Stored data entries
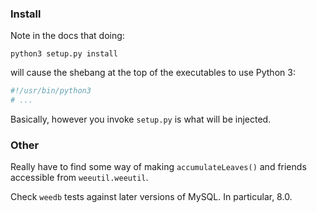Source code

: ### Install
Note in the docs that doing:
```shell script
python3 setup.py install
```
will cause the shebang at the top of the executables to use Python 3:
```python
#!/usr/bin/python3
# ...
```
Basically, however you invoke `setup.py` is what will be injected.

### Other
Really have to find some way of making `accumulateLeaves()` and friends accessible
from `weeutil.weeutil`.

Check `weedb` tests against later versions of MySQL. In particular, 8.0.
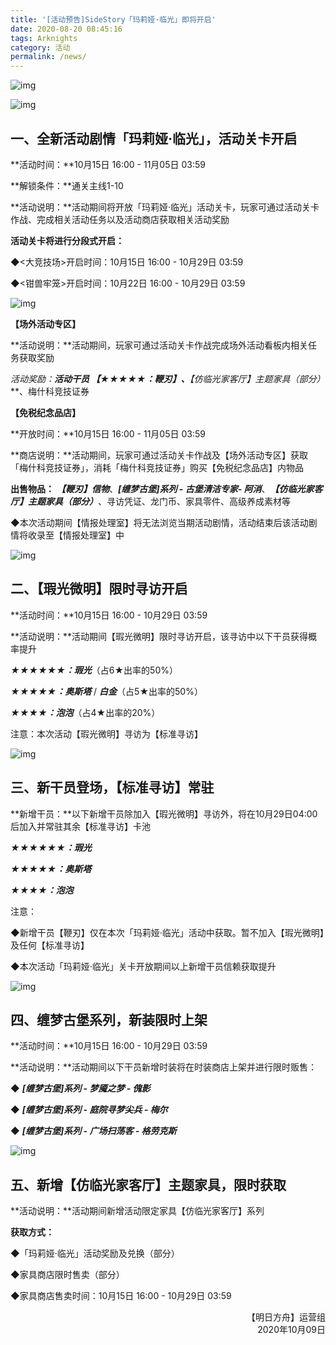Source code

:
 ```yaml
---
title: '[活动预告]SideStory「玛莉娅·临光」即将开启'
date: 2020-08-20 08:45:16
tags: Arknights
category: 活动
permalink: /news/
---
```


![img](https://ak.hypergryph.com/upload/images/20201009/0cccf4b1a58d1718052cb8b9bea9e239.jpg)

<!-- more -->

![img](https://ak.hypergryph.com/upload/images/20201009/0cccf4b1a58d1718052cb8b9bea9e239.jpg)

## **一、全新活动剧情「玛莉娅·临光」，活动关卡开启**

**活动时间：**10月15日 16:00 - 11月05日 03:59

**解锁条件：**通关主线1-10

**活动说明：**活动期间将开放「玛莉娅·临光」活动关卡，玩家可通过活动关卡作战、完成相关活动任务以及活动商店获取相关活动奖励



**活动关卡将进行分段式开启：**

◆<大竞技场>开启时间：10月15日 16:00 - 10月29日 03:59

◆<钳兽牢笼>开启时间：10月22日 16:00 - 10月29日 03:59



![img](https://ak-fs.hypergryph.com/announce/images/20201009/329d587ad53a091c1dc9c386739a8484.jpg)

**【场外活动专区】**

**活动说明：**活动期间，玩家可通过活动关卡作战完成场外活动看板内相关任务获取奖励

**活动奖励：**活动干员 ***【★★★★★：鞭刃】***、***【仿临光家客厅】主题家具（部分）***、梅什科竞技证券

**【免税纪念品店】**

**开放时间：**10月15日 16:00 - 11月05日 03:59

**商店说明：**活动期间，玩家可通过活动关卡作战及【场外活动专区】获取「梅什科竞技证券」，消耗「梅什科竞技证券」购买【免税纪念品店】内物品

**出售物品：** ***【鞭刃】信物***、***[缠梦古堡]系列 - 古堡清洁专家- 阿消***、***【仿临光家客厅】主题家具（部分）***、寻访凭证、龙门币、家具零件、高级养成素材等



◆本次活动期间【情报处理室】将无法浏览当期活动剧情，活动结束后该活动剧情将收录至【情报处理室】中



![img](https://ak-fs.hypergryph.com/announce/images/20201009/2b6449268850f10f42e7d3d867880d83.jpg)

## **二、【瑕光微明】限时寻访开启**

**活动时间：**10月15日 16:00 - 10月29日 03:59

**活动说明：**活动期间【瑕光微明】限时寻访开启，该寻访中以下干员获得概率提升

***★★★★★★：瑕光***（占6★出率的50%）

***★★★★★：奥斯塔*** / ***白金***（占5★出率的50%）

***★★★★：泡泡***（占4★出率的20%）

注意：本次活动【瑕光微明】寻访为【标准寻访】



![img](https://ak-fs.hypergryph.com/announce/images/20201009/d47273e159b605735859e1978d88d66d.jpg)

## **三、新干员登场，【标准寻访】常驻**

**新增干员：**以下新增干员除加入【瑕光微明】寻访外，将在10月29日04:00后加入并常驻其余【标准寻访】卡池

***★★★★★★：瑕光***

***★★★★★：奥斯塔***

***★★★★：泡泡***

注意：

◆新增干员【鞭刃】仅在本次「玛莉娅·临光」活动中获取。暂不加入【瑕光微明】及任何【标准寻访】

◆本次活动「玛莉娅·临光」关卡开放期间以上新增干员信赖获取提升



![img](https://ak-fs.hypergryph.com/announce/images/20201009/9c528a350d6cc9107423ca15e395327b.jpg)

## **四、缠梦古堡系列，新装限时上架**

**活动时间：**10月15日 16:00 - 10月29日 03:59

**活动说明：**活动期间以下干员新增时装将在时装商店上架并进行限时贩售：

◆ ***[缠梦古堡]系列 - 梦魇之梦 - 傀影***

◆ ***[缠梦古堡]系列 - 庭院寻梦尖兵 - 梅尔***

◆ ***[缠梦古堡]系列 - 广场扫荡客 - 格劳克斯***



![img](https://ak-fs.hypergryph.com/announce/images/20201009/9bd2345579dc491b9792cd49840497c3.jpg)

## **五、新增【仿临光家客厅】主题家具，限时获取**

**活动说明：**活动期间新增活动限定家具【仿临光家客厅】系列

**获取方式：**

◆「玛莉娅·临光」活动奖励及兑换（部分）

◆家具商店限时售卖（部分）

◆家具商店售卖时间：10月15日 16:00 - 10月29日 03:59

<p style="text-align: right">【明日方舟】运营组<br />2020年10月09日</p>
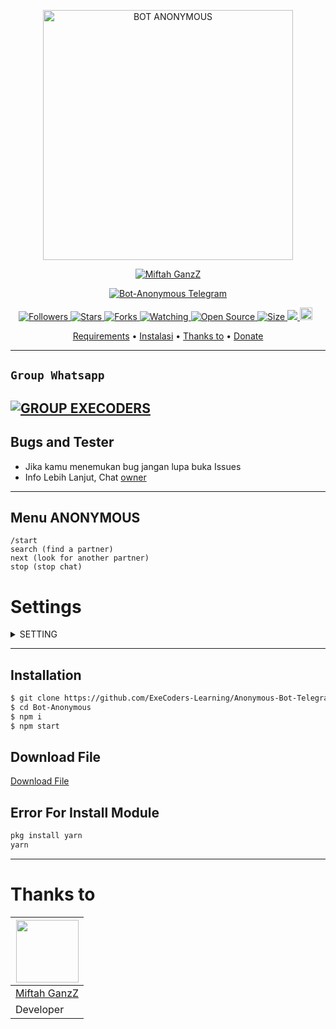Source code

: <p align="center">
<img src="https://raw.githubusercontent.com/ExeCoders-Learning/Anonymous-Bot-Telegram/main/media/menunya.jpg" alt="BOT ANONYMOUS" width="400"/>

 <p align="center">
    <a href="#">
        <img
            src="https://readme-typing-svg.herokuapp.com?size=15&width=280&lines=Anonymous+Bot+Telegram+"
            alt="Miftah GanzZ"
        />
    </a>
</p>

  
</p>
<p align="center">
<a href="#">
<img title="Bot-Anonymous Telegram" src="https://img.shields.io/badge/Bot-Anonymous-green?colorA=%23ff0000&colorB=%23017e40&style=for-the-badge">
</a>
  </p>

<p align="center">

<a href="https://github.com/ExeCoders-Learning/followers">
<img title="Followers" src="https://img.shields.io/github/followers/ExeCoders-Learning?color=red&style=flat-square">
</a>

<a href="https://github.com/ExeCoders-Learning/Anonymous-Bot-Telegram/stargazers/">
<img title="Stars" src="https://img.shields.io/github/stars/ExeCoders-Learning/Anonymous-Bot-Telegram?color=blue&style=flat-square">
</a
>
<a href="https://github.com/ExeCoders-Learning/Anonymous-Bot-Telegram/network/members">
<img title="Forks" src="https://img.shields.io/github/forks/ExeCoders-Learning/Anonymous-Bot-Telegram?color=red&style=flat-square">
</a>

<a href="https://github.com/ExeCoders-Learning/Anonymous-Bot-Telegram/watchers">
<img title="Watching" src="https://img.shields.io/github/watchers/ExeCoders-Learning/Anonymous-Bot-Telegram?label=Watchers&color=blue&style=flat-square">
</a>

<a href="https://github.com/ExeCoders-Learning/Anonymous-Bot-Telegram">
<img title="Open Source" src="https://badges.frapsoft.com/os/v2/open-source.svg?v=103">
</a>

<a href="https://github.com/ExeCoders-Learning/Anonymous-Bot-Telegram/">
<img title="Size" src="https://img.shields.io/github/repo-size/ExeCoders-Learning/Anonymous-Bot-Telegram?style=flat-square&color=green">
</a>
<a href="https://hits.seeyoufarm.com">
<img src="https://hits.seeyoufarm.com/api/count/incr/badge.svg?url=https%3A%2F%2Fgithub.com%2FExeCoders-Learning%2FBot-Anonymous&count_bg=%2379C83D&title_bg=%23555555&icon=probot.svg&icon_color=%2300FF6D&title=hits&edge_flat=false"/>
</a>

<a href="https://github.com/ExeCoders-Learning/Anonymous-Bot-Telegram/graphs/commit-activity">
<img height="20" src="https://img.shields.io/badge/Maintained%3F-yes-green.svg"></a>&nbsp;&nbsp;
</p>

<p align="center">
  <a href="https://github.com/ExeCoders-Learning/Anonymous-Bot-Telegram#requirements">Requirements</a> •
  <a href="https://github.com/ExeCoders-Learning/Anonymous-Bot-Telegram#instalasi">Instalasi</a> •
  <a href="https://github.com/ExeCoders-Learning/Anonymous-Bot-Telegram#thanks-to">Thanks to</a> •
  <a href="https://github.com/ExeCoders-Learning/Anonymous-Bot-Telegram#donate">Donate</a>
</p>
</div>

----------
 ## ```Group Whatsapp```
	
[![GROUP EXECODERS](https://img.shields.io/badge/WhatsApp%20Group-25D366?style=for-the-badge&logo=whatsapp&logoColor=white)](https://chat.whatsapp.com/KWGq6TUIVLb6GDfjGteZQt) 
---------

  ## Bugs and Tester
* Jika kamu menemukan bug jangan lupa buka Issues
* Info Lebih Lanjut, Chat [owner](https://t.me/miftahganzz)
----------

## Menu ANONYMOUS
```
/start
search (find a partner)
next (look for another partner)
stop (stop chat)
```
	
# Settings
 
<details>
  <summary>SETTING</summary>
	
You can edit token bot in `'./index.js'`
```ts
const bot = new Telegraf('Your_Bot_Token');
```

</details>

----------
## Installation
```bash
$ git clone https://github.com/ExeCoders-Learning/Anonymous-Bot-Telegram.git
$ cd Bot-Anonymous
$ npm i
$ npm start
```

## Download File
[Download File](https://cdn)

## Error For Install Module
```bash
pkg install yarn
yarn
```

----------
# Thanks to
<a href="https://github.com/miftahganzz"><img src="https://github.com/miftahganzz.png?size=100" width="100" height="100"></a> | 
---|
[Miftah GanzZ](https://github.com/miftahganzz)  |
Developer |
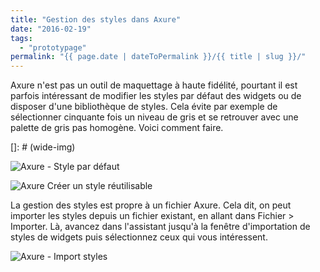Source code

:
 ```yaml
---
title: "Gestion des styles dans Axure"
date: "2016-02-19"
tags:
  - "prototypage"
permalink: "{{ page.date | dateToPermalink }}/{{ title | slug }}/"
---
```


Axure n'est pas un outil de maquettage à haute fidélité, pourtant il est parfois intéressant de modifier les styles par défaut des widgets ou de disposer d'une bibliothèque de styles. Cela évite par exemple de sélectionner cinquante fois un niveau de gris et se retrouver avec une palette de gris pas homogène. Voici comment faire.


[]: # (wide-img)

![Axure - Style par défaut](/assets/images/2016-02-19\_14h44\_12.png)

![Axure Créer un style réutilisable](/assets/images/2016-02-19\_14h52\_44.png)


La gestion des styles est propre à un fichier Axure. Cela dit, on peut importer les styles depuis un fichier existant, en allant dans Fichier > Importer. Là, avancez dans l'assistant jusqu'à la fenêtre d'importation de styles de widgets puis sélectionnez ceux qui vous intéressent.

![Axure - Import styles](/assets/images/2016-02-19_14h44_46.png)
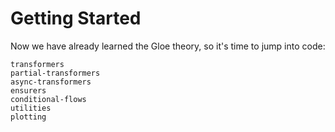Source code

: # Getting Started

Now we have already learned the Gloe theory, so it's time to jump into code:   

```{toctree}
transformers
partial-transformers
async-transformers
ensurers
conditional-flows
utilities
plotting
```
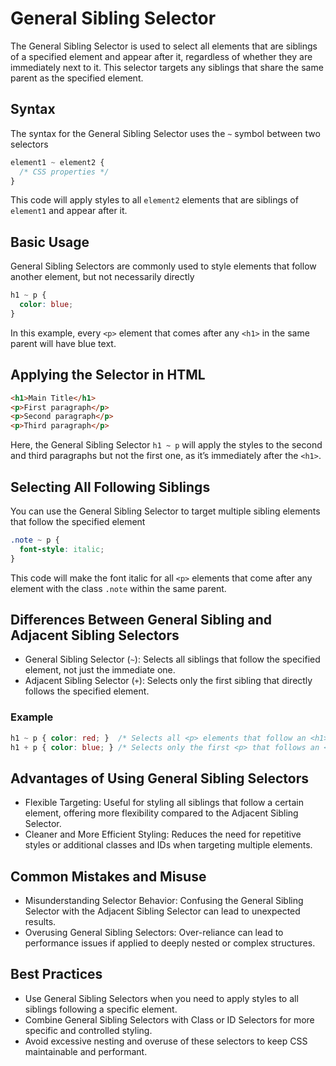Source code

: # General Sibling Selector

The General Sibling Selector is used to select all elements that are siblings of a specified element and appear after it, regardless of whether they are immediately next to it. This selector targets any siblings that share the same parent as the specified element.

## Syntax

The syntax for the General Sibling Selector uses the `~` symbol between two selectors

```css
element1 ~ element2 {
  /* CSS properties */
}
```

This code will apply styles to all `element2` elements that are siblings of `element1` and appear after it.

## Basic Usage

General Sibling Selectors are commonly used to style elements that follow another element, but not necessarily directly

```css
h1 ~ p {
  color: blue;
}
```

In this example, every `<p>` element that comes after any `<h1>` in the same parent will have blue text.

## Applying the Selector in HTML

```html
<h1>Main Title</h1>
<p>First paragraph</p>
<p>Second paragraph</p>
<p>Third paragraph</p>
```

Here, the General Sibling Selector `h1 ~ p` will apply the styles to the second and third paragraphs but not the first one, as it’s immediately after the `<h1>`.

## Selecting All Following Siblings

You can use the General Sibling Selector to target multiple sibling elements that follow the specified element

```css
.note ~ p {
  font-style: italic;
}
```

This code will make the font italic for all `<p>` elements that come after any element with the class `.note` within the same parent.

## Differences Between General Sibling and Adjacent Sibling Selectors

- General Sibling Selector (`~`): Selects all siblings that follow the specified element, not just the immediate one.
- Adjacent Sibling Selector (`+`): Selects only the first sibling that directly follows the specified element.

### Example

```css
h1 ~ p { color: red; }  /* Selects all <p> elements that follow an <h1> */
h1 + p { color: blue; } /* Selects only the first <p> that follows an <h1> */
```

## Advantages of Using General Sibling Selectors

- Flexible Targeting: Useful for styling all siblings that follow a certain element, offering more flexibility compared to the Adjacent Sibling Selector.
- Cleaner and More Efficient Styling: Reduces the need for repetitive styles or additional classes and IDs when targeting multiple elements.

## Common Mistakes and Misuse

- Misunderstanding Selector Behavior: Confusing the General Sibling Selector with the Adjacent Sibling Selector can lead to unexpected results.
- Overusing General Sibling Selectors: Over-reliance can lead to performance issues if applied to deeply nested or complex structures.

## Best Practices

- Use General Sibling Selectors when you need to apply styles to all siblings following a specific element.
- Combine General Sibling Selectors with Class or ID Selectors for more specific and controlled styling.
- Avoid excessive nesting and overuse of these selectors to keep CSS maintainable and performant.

Task description
All lines of the entries above where "font" turns up should be reported.

Solution to the problem
  font-style: italic;
This code will make the font italic for all `<p>` elements that come after any element with the class `.note` within the same parent.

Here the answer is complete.